Still included in the budget is the governor’s proposal for an alternative compounding tariff. Net metering project developers can opt in for the tariff that will compound at 2.75% annually for 25 years starting in 2028.

The state’s Renewable Energy Standard (RES) remains intact, including its original timeline of reaching 100% of retail electricity sold sourced from renewable energy by 2033. The governor had proposed pushing back the final deadline by 17 years to 2050, a move that threatened to upend years of careful climate planning by state agencies.

House lawmakers are including the governor’s bid to expand the eligible pool of renewable resources. For the first time next year, if the budget passes as is, both hydropower and nuclear power will be added to the list of renewable energy resources that comply with the RES.
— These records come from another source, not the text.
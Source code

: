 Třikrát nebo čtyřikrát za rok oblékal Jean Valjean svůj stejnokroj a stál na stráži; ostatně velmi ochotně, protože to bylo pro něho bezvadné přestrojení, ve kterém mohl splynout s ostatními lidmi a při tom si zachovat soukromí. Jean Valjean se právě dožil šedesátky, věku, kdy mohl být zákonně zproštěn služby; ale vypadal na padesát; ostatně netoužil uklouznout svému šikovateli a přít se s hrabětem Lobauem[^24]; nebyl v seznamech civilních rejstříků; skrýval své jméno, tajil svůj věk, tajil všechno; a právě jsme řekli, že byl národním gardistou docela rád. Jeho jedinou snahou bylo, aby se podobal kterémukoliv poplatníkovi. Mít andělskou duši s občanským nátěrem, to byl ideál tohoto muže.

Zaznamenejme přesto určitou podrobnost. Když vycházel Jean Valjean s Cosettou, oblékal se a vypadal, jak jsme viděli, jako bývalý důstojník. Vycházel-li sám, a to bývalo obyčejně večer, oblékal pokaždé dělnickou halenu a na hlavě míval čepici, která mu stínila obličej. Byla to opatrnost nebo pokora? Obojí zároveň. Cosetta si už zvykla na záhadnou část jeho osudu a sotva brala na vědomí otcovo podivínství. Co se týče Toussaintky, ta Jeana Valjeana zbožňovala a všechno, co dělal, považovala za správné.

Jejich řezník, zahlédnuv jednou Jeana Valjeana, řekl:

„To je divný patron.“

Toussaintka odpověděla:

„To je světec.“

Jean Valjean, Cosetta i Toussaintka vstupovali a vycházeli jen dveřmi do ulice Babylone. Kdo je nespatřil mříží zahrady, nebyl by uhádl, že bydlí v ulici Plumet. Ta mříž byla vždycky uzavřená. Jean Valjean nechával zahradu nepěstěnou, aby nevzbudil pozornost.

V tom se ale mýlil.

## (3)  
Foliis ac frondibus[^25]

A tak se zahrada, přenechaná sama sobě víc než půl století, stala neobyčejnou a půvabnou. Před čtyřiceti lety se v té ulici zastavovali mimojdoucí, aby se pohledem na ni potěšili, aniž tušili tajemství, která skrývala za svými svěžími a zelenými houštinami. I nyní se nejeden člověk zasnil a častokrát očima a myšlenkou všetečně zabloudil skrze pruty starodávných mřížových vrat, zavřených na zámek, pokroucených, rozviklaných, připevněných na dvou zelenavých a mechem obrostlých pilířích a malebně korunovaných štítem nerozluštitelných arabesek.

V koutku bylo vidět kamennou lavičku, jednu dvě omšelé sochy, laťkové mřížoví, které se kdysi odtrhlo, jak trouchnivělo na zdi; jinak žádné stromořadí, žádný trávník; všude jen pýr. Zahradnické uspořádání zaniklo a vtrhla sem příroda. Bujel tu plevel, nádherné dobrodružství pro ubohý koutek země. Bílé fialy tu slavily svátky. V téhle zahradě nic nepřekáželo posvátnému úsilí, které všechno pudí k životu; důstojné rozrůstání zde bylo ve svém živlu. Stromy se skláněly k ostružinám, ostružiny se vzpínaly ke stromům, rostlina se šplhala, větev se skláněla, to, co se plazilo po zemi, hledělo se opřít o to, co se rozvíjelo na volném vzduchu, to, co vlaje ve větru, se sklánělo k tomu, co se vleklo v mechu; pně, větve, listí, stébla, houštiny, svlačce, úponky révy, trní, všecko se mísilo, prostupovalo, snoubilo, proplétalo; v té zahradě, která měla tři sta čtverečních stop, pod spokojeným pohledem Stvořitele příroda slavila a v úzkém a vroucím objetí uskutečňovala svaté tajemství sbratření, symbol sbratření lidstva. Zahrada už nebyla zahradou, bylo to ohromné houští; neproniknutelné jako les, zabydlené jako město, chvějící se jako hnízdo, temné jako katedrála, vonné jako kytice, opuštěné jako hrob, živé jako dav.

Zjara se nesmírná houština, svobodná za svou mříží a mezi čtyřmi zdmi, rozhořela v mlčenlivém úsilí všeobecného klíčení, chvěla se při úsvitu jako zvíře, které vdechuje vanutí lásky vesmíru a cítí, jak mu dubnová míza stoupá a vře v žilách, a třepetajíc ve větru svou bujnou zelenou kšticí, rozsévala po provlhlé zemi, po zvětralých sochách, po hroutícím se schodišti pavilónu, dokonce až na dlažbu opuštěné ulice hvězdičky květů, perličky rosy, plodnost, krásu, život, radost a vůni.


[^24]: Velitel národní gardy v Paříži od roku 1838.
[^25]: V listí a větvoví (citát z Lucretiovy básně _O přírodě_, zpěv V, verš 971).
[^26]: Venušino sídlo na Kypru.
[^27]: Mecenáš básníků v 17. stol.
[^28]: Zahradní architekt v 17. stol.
The Public Utilities Commission will also study the RES and any impacts associated with changes to it, and report back to the General Assembly by next year.

“In putting together this budget we were really focused on the future,” House Speaker Christopher Blazejewski said during Friday’s press briefing. “About children and families, not just what Rhode Island looks like today but going forward.”

Coming into 2026 it looked like a bloodbath for the state’s climate priorities, between the governor’s proposed cuts and a structural deficit in the state budget of around $100 million. Rhode Island has also experienced its fourth straight winter of high energy rates for gas and electric, and a governor keen to lower utility bills by any means necessary.

But environmental advocates notched another win this year, defending much of the progress on climate and environment regulations made in the past five years. Preserving energy efficiency and renewable energy was a key legislative goal of the Environment Council of Rhode Island, a coalition of the state’s chief environmental nonprofits and advocates.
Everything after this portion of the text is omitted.